Doug Caldwell, chief technology officer for Indigo in Toronto, said that when the two retailers united their Web sites to form chapters.indigo.ca, the combined online infrastructures lacked the flexibility to meet new Internet shopping realities.

“From a scalability standpoint, the site was good in its ability to grow,” Caldwell said. “What it did not have was the flexibility to introduce new products.”

This past Christmas, for example, Indigo decided to sell the Apple iPod music player on the site in anticipation of huge demand for the product during the gift-buying season. It should have been simply a matter of creating a new product category for the site and adding the iPod product to that category.

“But in reality, it was a several-week development effort to provide that capability to the Web site,” Caldwell added.

Indigo decided it needed to redesign chapters.indigo.ca to make it easier to add new product categories and shopping features. The firm also determined that the improved infrastructure would be built on Microsoft Corp.’s .Net platform and Microsoft’s newest SQL Server and BizTalk technologies. Caldwell said the choice was straightforward: Indigo’s technology team was comfortable using Microsoft’s technology.

The next step was to find a company that could help redevelop the site. Indigo contacted Avanade Canada Inc. not only because of the Mississauga, Ont.-based integrator’s experience working with Microsoft solutions, but also because its design methodology, Avanade Connected Methods (ACM), makes it easier to do the kind of redesign work Indigo required.

Anthony Vecchiarelli, program manager with Avanade in Toronto, said ACM involves two phases.

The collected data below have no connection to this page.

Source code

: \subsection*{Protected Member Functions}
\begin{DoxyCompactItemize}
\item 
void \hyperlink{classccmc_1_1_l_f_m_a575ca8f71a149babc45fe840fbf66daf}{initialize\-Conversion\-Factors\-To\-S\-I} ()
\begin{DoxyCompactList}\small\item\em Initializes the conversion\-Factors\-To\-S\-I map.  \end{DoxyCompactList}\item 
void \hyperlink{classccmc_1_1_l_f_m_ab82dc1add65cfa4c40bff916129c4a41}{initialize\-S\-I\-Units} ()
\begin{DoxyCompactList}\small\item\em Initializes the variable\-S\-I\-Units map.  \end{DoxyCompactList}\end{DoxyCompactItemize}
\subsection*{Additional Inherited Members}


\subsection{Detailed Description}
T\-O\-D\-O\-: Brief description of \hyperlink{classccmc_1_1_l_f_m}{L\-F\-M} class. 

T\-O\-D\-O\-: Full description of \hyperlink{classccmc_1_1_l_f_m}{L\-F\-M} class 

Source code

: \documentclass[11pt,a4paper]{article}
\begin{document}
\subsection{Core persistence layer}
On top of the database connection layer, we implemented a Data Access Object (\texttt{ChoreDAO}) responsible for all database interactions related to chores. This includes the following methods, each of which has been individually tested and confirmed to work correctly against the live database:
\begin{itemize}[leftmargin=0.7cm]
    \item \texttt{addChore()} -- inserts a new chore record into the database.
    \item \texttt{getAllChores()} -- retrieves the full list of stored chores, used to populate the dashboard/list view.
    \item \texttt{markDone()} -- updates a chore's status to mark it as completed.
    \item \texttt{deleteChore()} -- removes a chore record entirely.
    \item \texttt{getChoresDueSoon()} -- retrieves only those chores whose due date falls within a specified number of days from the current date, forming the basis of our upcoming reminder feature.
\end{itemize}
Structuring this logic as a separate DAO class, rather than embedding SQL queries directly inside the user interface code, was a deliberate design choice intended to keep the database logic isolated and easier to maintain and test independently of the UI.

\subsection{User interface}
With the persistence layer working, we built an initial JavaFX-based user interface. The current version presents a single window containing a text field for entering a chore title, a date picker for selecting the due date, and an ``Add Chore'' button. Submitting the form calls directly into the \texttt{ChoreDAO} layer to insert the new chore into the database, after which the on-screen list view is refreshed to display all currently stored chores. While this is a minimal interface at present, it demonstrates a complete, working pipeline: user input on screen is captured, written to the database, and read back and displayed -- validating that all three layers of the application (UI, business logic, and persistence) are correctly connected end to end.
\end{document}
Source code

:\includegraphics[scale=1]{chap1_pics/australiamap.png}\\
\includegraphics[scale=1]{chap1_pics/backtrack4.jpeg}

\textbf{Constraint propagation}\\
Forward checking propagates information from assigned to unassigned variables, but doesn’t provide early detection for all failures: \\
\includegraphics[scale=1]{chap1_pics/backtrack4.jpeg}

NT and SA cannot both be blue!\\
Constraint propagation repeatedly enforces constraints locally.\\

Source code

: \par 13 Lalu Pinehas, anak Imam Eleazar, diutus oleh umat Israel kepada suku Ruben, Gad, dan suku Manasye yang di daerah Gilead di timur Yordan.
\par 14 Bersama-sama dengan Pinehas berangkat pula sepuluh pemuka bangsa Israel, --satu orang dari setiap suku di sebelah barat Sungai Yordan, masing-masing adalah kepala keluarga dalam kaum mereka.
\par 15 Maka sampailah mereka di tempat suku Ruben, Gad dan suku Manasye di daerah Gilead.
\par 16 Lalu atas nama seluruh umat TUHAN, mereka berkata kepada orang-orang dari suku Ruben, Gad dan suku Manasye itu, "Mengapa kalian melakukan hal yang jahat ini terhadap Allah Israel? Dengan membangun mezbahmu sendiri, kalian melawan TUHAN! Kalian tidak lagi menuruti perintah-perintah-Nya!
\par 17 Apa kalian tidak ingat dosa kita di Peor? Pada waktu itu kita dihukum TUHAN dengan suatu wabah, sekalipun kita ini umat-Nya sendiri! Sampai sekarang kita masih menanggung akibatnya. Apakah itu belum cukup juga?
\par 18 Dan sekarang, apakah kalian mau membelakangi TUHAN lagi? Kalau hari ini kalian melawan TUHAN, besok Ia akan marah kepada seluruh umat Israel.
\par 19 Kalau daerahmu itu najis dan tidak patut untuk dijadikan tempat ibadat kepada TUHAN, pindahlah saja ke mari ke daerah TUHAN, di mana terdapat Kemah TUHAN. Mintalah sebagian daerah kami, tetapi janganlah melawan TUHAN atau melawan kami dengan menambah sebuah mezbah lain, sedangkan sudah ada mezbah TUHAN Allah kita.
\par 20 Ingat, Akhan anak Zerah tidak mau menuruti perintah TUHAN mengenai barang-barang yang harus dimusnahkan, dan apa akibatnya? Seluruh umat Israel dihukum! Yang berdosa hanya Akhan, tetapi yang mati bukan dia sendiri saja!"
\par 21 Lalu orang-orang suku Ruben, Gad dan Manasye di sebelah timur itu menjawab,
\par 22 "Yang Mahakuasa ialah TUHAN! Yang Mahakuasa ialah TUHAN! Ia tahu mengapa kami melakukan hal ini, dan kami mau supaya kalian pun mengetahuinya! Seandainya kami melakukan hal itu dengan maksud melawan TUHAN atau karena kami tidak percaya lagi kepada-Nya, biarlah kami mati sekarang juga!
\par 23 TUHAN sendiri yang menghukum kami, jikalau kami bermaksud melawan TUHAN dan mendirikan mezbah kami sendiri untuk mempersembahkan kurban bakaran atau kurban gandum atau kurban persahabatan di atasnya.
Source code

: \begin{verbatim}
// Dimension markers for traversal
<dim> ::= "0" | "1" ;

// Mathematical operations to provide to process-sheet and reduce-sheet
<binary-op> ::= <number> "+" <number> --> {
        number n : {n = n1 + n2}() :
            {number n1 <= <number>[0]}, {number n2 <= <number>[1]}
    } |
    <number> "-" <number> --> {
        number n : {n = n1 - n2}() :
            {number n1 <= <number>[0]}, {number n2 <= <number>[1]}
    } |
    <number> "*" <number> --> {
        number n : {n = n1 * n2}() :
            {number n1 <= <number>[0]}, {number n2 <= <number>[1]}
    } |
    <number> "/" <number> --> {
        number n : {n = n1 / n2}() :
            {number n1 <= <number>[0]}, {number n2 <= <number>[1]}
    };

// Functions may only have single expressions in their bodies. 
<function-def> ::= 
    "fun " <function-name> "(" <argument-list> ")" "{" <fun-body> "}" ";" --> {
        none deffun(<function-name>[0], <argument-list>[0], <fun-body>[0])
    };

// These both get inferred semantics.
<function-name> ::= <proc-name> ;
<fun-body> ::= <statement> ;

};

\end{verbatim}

The first is a ‘scoping phase’ where Avanade will sit down with a client and identify the key infrastructure and business objectives and the solutions to tackle those objectives.

Indigo is currently in the next phase, which involves rebuilding the online infrastructure to make it easier to add new product categories and features. One such feature is multiple shopping baskets, which enable clients to shop for several people at once during a single online shopping session, rather than completing separate online shopping sessions.

Using Microsoft’s .Net will make it easier to place, track and manage online sales orders, Vecchiarelli said. The retailer has an SAP infrastructure for order management and Avanade’s task will be to integrate the Microsoft environment with the SAP environment, he added.

Vecchiarelli said .Net’s improved bug tracking and identifying features are critical for such large projects as Indigo’s. During the redevelopment of the site’s infrastructure, Vecchiarelli’s team of developers and Caldwell’s Indigo team had daily bug track and fix meetings. They quickly identified bugs and problems that cropped up during the redesign, as well as fixes to be rolled out.